Отца мобилизовали в пятнадцатом году. Война уже давно шла, непонятная и далекая, с восторженными митингами поначалу, с наступлениями и победами, слухами и торжественными молебнами. Газеты писали много, взахлеб. Мальчишки играли в «штыковые и обход», кавалерийские прорывы, трещали по штакетнику палками — пальбу «пачками» вели. Всё это было жутко интересно, только не доходило, что и отец может на фронт уйти. Старший Иванов вроде бы и мобилизации не подлежал, но как-то оно вдруг обернулось…
Митька отца провожал сам-один. Расстались на Ордынке.
— Дмитрий, ты, нынче, вроде за старшего, — сказал отец, неловко поправляя ручку-лямку старой кошелки с невеликим запасом призывного провианта. — Я непременно вернусь. Меня, вроде как, по специальности берут, не должны убить. Свидимся.
Поверил Митька. Понимал, что в гарнизонах и дивизиях столярных работ уйма, война — вон какая огромная, нужны там знающие головы и руки. Приходили письма — нечасто, но регулярно. Младший Иванов читал вслух матери и сестре, Райка мало что понимала, переспрашивала, а мать кивала, смотрела так, словно не про отца то было, а из газеты статейка непонятная, заумная.

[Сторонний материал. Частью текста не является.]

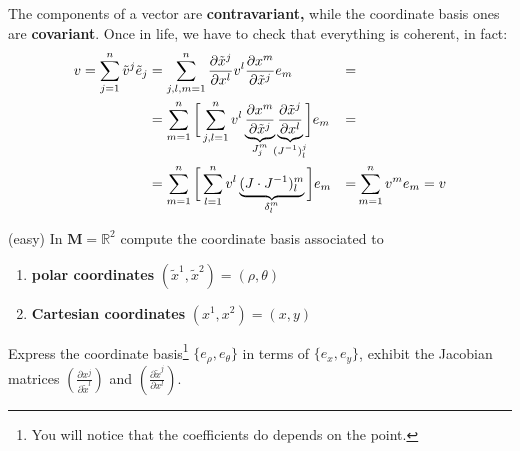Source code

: \documentclass[../main.tex]{subfiles}
\begin{document}
The components of a vector are \textbf{contravariant,} while the coordinate basis ones are \textbf{covariant}. Once in life, we have to check that everything is coherent, in fact:
\begin{align*}
    v =\sum_{j=1}^n\tilde{v}^j\tilde{e}_j
    &=\sum_{j,l,m=1}^n\frac{\partial\tilde{x}^j}{\partial x^l}v^l\frac{\partial x^m}{\partial \tilde{x}^j}e_m &=&\\
    &=\sum_{m=1}^n\bigg[\sum_{j,l=1}^n v^l\underbrace{\frac{\partial x^m}{\partial\tilde{x}^j}}_{\mathclap{J_j^m}}\underbrace{\frac{\partial\tilde{x}^j}{\partial x^l}}_{\mathclap{(J^{-1})_l^j}}\bigg]e_m &=&\\
    &=\sum_{m=1}^n \bigg[\sum_{l=1}^n v^l \underbrace{(J \cdot J^{-1})_l^m}_{\mathclap{\delta_l^m}}\bigg]e_m &=&\sum_{m=1}^n v^m e_m=v
\end{align*}
\begin{example}(easy)
In $\mathbf{M}=\mathbb{R}^2$ compute the coordinate basis associated to
\begin{enumerate}
    \item \textbf{polar coordinates} $(\tilde{x}^1,\tilde{x}^2)=(\rho,\theta)$
    \item \textbf{Cartesian coordinates} $(x^1,x^2)=(x,y)$
\end{enumerate}
Express the coordinate basis\footnote{You will notice that the coefficients do depends on the point.} $\{e_{\rho},e_{\theta}\}$ in terms of $\{e_x,e_y\}$, exhibit the Jacobian matrices $\left(\frac{\partial x^j}{\partial\tilde{x}^l}\right)$ and $\left(\frac{\partial\tilde{x}^j}{\partial x^l}\right)$.
\end{example}
\end{document}
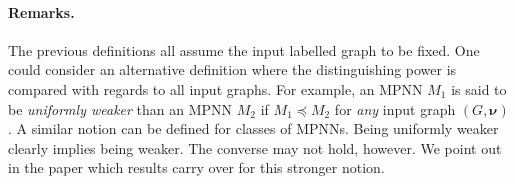 \paragraph{Remarks.} The previous definitions all assume the input labelled graph to be fixed. One could consider an alternative definition where the distinguishing power is compared with regards to all
input graphs. For example, an MPNN $M_1$ is said to be \textit{uniformly weaker} than an MPNN $M_2$ if $M_1\preceq M_2$ for \textit{any} input graph $( G,\pmb{\nu})$. A similar notion can be defined for classes of MPNNs. Being uniformly weaker clearly implies being weaker. The converse may not hold, however. We point out in the paper which results carry over for this stronger notion.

Жить стало хуже. Может, оттого, что Митька уже тогда много понимать стал, только думать не хотел. Мастерская стояла нетопленная, запыленная, хотя регулярно выметал ее младший Иванов, инструменты правильнее перевешивал, но тоскливо там было. И в доме не лучше — щи пустоватые, да и те только через день получались. Матери нет, Райка носом хлюпает, канючит…
Одно хорошо. В то время Митька нашел личный ход в синематограф на Житной, прямиком на фабрику. До этого киноленты видел жутко редко — в кинотеатр на Пятницкую[5] проскочить сложно, удача была нужна. А тут такое везение! Случайно вышло, просто помог у канала молодому очкастому господину, поддержал замысловатую трехногую штуковину, из крепления которой шуруп выскочил. Посоветовал спичку вставить, отверстие забить, потом ножом ввинтили разболтавшийся шуруп на место.